START TASK INPUT

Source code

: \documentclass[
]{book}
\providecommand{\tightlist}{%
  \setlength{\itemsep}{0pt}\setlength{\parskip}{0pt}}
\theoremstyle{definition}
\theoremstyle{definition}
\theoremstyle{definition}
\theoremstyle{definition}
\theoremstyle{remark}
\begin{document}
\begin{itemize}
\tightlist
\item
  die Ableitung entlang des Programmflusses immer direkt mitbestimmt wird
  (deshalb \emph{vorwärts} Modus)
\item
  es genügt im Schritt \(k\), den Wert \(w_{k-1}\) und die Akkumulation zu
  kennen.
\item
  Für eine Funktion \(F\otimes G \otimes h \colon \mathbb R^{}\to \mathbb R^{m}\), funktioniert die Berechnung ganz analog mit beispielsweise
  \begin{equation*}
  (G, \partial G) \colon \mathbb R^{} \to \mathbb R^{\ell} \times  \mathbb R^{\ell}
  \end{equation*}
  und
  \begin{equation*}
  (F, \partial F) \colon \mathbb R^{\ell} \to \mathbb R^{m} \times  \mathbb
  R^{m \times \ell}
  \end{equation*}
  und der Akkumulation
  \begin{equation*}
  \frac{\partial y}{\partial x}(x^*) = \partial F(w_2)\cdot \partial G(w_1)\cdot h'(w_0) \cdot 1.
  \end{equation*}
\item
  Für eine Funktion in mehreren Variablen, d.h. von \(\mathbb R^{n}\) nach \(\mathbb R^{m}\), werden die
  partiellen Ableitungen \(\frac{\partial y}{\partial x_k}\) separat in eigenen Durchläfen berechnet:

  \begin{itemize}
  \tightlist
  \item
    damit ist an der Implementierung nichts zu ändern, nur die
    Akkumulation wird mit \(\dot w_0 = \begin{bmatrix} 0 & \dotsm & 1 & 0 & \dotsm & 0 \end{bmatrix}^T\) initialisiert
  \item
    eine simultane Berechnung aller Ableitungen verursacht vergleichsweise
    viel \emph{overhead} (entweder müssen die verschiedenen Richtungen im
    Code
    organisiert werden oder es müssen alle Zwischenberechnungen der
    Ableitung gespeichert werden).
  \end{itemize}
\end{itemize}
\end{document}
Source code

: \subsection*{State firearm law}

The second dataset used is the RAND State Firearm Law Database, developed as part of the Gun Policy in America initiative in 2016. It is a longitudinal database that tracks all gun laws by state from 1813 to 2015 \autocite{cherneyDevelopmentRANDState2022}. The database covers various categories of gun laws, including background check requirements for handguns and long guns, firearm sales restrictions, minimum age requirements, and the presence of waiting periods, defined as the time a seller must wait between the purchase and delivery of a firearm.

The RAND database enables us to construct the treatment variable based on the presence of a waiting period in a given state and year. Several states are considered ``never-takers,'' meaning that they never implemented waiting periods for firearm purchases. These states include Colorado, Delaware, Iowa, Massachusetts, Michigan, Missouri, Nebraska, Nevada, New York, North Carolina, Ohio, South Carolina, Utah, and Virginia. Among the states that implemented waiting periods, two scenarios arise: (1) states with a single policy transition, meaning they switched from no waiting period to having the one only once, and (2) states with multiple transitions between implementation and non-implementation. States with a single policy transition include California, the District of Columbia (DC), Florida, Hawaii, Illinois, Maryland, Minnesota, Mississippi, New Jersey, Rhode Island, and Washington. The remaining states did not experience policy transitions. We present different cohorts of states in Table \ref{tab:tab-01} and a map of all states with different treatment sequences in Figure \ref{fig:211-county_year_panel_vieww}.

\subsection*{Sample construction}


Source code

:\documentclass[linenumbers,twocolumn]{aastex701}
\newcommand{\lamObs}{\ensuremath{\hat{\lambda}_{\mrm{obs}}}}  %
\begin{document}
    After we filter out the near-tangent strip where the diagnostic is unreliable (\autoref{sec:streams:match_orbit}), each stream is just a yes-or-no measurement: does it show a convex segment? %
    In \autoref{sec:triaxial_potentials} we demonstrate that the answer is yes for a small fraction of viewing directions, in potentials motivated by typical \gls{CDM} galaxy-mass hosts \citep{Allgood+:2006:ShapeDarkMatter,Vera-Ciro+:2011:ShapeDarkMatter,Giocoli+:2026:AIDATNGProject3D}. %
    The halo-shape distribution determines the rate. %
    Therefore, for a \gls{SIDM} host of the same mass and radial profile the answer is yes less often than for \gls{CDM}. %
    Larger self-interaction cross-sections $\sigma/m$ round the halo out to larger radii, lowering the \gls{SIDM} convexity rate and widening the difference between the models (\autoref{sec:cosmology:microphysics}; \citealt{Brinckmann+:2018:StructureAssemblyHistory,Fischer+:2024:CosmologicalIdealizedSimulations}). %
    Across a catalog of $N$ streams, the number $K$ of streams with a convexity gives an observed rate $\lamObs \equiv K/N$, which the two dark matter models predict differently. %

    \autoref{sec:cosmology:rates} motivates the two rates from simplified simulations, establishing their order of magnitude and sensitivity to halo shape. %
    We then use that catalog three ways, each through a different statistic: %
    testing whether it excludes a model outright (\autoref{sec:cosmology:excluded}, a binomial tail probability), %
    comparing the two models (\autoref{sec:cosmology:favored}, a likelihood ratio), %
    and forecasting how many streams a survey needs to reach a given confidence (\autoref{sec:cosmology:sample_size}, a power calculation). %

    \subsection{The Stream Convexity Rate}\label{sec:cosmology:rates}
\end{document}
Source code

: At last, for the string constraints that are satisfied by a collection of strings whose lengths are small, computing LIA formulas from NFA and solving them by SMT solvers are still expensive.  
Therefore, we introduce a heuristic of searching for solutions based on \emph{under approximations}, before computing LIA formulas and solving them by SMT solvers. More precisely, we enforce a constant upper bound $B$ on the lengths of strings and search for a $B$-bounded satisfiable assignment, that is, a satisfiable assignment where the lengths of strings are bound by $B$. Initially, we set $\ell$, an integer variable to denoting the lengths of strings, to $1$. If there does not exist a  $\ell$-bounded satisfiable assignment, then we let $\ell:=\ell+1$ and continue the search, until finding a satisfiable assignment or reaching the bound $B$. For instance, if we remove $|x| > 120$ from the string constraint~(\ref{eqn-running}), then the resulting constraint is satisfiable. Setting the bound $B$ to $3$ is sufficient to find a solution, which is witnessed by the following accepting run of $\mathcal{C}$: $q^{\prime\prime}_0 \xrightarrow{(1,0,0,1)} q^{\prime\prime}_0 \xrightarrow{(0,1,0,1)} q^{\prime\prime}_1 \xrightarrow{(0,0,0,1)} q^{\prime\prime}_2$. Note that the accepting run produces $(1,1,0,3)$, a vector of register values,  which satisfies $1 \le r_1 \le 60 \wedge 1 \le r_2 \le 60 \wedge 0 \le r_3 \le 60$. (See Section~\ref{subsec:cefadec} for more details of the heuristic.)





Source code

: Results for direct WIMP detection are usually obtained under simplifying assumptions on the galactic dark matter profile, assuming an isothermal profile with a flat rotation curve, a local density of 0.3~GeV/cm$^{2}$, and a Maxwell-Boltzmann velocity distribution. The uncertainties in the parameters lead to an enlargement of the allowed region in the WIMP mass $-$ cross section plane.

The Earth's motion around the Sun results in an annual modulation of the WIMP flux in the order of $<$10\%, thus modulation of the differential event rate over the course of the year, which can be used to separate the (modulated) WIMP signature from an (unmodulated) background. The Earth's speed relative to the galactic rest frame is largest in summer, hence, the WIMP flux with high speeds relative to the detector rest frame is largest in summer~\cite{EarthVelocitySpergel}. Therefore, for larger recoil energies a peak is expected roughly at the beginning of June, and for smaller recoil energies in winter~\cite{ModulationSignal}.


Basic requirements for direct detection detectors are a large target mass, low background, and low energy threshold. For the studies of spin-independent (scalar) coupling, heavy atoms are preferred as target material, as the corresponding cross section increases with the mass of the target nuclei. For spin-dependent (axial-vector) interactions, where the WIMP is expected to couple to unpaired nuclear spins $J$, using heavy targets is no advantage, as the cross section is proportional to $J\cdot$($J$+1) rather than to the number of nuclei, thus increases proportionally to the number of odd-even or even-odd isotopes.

END TASK INPUT

TASK OBJECTIVE:
Within the listing above, extract exactly the lines from the line with "halo shape. %" to the line with "testing whether it", the two named lines included, and no others.

SOLUTION TO THIS PROBLEM:
    \autoref{sec:cosmology:rates} motivates the two rates from simplified simulations, establishing their order of magnitude and sensitivity to halo shape. %
    We then use that catalog three ways, each through a different statistic: %
    testing whether it excludes a model outright (\autoref{sec:cosmology:excluded}, a binomial tail probability), %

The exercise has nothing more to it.